From Point A to Point B, Part 2: Using Your Magic Word

Most stories can be boiled down to this basic recipe: a protagonist wants something and needs to overcome a series of external and internal obstacles in order to get it.

The external obstacles are the easy part—the car crashes, tornadoes, broken ankles, and missed flights that throw a wrench in our protagonists’ plans. But what about the internal obstacles—the “fatal flaws” that keep our protagonists from achieving their dreams until they finally change their ways?

This week, I’ll talk about how to identify your main character’s fatal flaw and use it to create or strengthen their character arc.

 

Find your magic word

 

Have you ever taken a personality test and found out that—according to the test, at least—your life has been a quest for “trust,” “freedom,” or a similar word? It can be fun to analyze your life in terms of a single word and discover all the ways that word has shaped you as a person.

Imagine your main character is taking a personality test. What single word best describes your main character’s deepest desires, fears, and motivations? Is forgiveness a big deal in your character’s life? What about ambition? Self-control?

Try a few different words on for size. If you’ve already written your novel or memoir and are revising it, read through your pages to see if this word fits well with the conflicts your main character experiences. Does your character constantly get into trouble over her unwillingness to forgive others? Forgiveness might be her magic word—the fatal flaw causing her problems, and the key to overcoming them.

Using your magic word to strengthen conflict

Once you’ve found your magic word, write that word on a card and prop it up next to your computer. Whenever you work on your manuscript, keep this word in the back of your mind.

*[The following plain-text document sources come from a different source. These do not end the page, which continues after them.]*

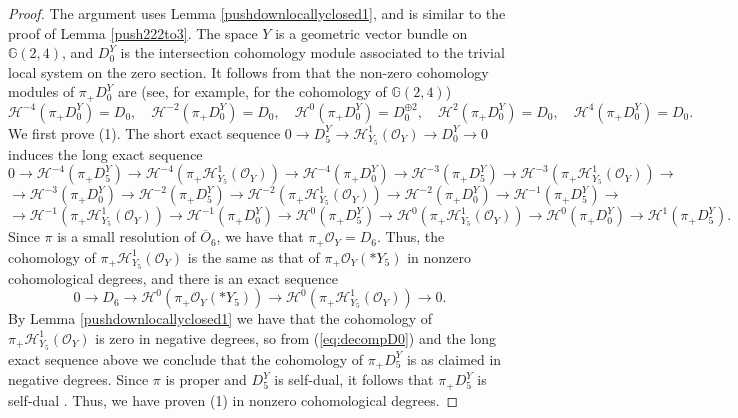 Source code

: \documentclass[11pt,reqno]{amsart}
\newcommand{\mc}[1]{\mathcal{#1}}
\newcommand{\ol}[1]{\overline{#1}}
\numberwithin{equation}{section}
\begin{document}
\begin{proof}
The argument uses Lemma \ref{pushdownlocallyclosed1}, and is similar to the proof of Lemma \ref{push222to3}. The space $Y$ is a geometric vector bundle on $\mathbb{G}(2,4)$, and $D_0^Y$ is the intersection cohomology module associated to the trivial local system on the zero section. It follows from \cite[Proposition 1.5.28]{htt} that the non-zero cohomology modules of $\pi_{+}D_0^Y$ are (see, for example, \cite[Theorem 3.10]{3264} for the cohomology of $\mathbb{G}(2,4)$)
\begin{equation}\label{eq:decompD0}
\mc{H}^{-4}(\pi_{+}D^Y_0)=D_0,\quad \mc{H}^{-2}(\pi_{+}D^Y_0)=D_0,\quad \mc{H}^{0}(\pi_{+}D^Y_0)=D_0^{\oplus 2},\quad \mc{H}^{2}(\pi_{+}D^Y_0)=D_0,\quad \mc{H}^{4}(\pi_{+}D^Y_0)=D_0.
\end{equation}
We first prove (1). The short exact sequence $0\to D^Y_5\to \mathscr{H}^1_{Y_5}(\mc{O}_Y) \to D^Y_0\to 0$ induces the long exact sequence
$$
0\to \mc{H}^{-4}(\pi_{+}D^Y_5)\to \mc{H}^{-4}(\pi_{+}\mathscr{H}^1_{Y_5}(\mc{O}_Y))\to \mc{H}^{-4}(\pi_{+}D^Y_0)\to \mc{H}^{-3}(\pi_{+}D^Y_5)\to \mc{H}^{-3}(\pi_{+}\mathscr{H}^1_{Y_5}(\mc{O}_Y))\to   
$$
$$
\to \mc{H}^{-3}(\pi_{+}D^Y_0)\to \mc{H}^{-2}(\pi_{+}D^Y_5)\to \mc{H}^{-2}(\pi_{+}\mathscr{H}^1_{Y_5}(\mc{O}_Y))\to \mc{H}^{-2}(\pi_{+}D^Y_0)\to \mc{H}^{-1}(\pi_{+}D^Y_5)\to 
$$
$$
\to \mc{H}^{-1}(\pi_{+}\mathscr{H}^1_{Y_5}(\mc{O}_Y))\to \mc{H}^{-1}(\pi_{+}D^Y_0)\to \mc{H}^{0}(\pi_{+}D^Y_5)\to \mc{H}^{0}(\pi_{+}\mathscr{H}^1_{Y_5}(\mc{O}_Y))\to \mc{H}^{0}(\pi_{+}D^Y_0) \to  \mc{H}^{1}(\pi_{+}D^Y_5).
$$
Since $\pi$ is a small resolution of $\ol{O}_6$, we have that $\pi_+\mc{O}_Y=D_6$. Thus, the cohomology of $\pi_{+}\mathscr{H}^1_{Y_5}(\mc{O}_Y)$ is the same as that of $\pi_{+}\mathcal{O}_Y(\ast Y_5)$ in nonzero cohomological degrees, and there is an exact sequence
\begin{equation}\label{eq:sesLocO5}
0\to D_6 \to \mc{H}^0(\pi_{+}\mathcal{O}_Y(\ast Y_5))\to \mc{H}^{0}(\pi_{+}\mathscr{H}^1_{Y_5}(\mc{O}_Y))\to 0.
\end{equation}
By Lemma \ref{pushdownlocallyclosed1} we have that the cohomology of $\pi_{+}\mathscr{H}^1_{Y_5}(\mc{O}_Y)$ is zero in negative degrees, so from (\ref{eq:decompD0}) and the long exact sequence above we conclude that the cohomology of $\pi_{+}D^Y_5$ is as claimed in negative degrees. Since $\pi$ is proper and $D_5^Y$ is self-dual, it follows that $\pi_{+}D_5^Y$ is self-dual \cite[Theorem 2.7.2]{htt}. Thus, we have proven (1) in nonzero cohomological degrees.


\end{proof}
\end{document}
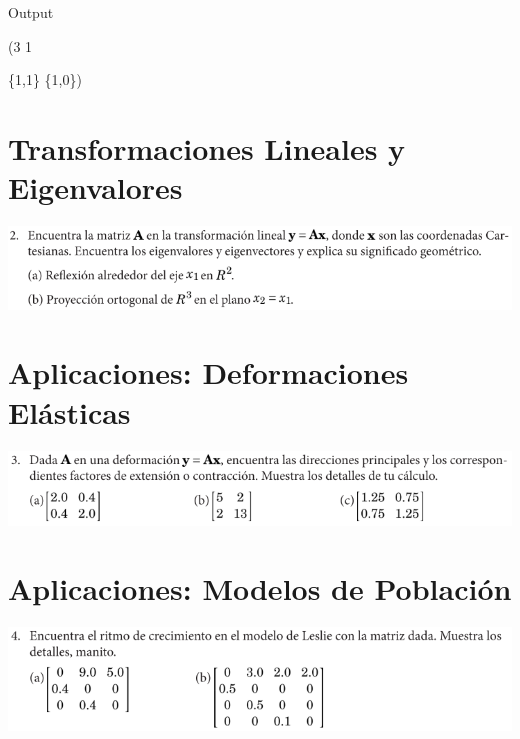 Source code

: \documentclass[11pt,a4paper]{article}
\begin{document}
\begin{mmaCell}[addtoindex=1,form=MatrixForm]{Output}

  (3	1

  \{1,1\}	\{1,0\})

\end{mmaCell}

\clearpage

\section{Transformaciones Lineales y Eigenvalores}

\includegraphics[width=1\textwidth]{./img/Capture2.png}

\clearpage

\section{Aplicaciones: Deformaciones Elásticas}

\includegraphics[width=1\textwidth]{./img/Capture3.png}

\clearpage

\section{Aplicaciones: Modelos de Población}

\includegraphics[width=1\textwidth]{./img/Capture4.png}

\clearpage







\clearpage

\end{document}
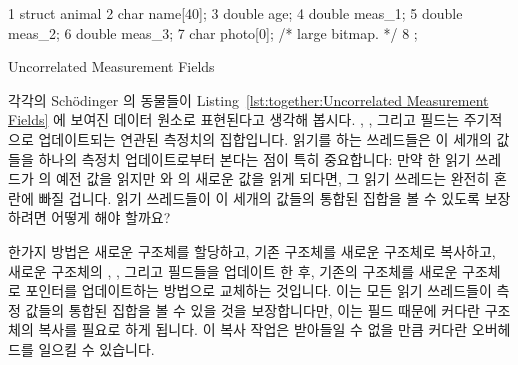 \begin{listing}[tbp]
{ \scriptsize
\begin{verbbox}
 1 struct animal {
 2   char name[40];
 3   double age;
 4   double meas_1;
 5   double meas_2;
 6   double meas_3;
 7   char photo[0]; /* large bitmap. */
 8 };
\end{verbbox}
}
\centering
\theverbbox
\caption{Uncorrelated Measurement Fields}
\label{lst:together:Uncorrelated Measurement Fields}
\end{listing}

각각의 Sch\"odinger 의 동물들이
Listing~\ref{lst:together:Uncorrelated Measurement Fields}
에 보여진 데이터 원소로 표현된다고 생각해 봅시다.
, , 그리고  필드는 주기적으로 업데이트되는
연관된 측정치의 집합입니다.
읽기를 하는 쓰레드들은 이 세개의 값들을 하나의 측정치 업데이트로부터 본다는
점이 특히 중요합니다: 만약 한 읽기 쓰레드가  의 예전 값을 읽지만
 와  의 새로운 값을 읽게 되다면, 그 읽기 쓰레드는 완전히
혼란에 빠질 겁니다.
읽기 쓰레드들이 이 세개의 값들의 통합된 집합을 볼 수 있도록 보장하려면 어떻게
해야 할까요?
\iffalse

Suppose that each of Sch\"odinger's animals is represented by the
data element shown in
Listing~\ref{lst:together:Uncorrelated Measurement Fields}.
The \co{meas_1}, \co{meas_2}, and \co{meas_3} fields are a set
of correlated measurements that are updated periodically.
It is critically important that readers see these three values from
a single measurement update: If a reader sees an old value of
\co{meas_1} but new values of \co{meas_2} and \co{meas_3}, that
reader will become fatally confused.
How can we guarantee that readers will see coordinated sets of these
three values?
\fi

한가지 방법은 새로운  구조체를 할당하고, 기존 구조체를 새로운
구조체로 복사하고, 새로운 구조체의 , , 그리고 
필드들을 업데이트 한 후, 기존의 구조체를 새로운 구조체로 포인터를 업데이트하는
방법으로 교체하는 것입니다.
이는 모든 읽기 쓰레드들이 측정 값들의 통합된 집합을 볼 수 있을 것을
보장합니다만, 이는  필드 때문에 커다란 구조체의 복사를 필요로
하게 됩니다.
이 복사 작업은 받아들일 수 없을 만큼 커다란 오버헤드를 일으킬 수 있습니다.
\iffalse

One approach would be to allocate a new \co{animal} structure,
copy the old structure into the new structure, update the new
structure's \co{meas_1}, \co{meas_2}, and \co{meas_3} fields,
and then replace the old structure with a new one by updating
the pointer.
This does guarantee that all readers see coordinated sets of
measurement values, but it requires copying a large structure due
to the \co{->photo[]} field.
This copying might incur unacceptably large overhead.
\fi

When revising scenes that contain conflict, ask yourself “How did my character’s ambition (or stubbornness, or independence, etc.) help create this problem?” Then highlight those elements in the scene.

As your novel progresses, your character should be challenged to change her ways. Gradually, she will test out other attitudes towards her magic word. An unforgiving character will experiment with forgiveness. An independent character will experiment with relying on others. Your character might not succeed right away—in fact, it’s probably better if she doesn’t. The important thing is that we see her trying to change.

Getting to Point B

 

You’ll know you’ve reached Point B (the end of your character arc) when your character’s attitude towards her magic word has changed completely—when a trusting character has learned to think for herself or a stubborn character has learned to value other peoples’ opinions.

Just as a character needs to overcome car crashes and missed planes to achieve her external goals, she also needs to change her attitude about something in order to achieve wisdom and personal growth. With the help of a magic word, this inner journey can be just as exciting as the external one.